Wanita itu terdiam tidak bisa berkata apa-apa. Pikirannya saat itu bercabang sangat banyak. Dia hanya terduduk diam di kursi itu. semua bayangan masa lalu puluhan tahun yang lalu datang kembali membawa ribuan tangisan yang mengalir bak sungai yang habis tersiram hujan. Ia menyesal, betapa terlambatnya ia mengetahui rencana jahat orang tuanya yang telah merenggut kebahagiaannya. Dia menyesal, karena tidak peka terhadap keadaan.
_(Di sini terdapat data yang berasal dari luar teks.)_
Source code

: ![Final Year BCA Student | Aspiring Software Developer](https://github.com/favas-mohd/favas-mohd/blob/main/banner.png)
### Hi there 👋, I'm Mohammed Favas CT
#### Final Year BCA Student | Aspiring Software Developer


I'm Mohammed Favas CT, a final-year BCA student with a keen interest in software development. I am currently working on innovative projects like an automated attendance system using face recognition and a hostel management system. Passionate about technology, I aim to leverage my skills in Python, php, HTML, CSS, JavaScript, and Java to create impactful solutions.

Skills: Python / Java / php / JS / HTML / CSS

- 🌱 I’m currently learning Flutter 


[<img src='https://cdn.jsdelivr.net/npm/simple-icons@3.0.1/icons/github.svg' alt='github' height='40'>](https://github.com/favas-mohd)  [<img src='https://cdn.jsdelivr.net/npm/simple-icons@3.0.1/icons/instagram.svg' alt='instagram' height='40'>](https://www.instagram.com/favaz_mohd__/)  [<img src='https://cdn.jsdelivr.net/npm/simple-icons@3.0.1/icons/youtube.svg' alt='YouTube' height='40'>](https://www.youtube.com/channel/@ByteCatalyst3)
Dia menyesal karena mengikuti nasihat keluarganya untuk pindah ke Kota ini. Dan ia menyesal karena tidak mencoba mencari tahu kemana suaminya pergi. dan dia juga menyesali karena telah mempercayai semua ucapan keluarganya. Sekarang, dia sudah terlalu tua untuk merajut kembali cita-citanya dulu bersama sang Pujaan. Dan suaminya yang dirumah sudah menungunya untuk mempersiapkan makan malam. Cucunya yang polos mendekatinya karena bingung. Dia memeluk neneknya dengan kuat. Sekali lagi petir terdengar berteriak perih.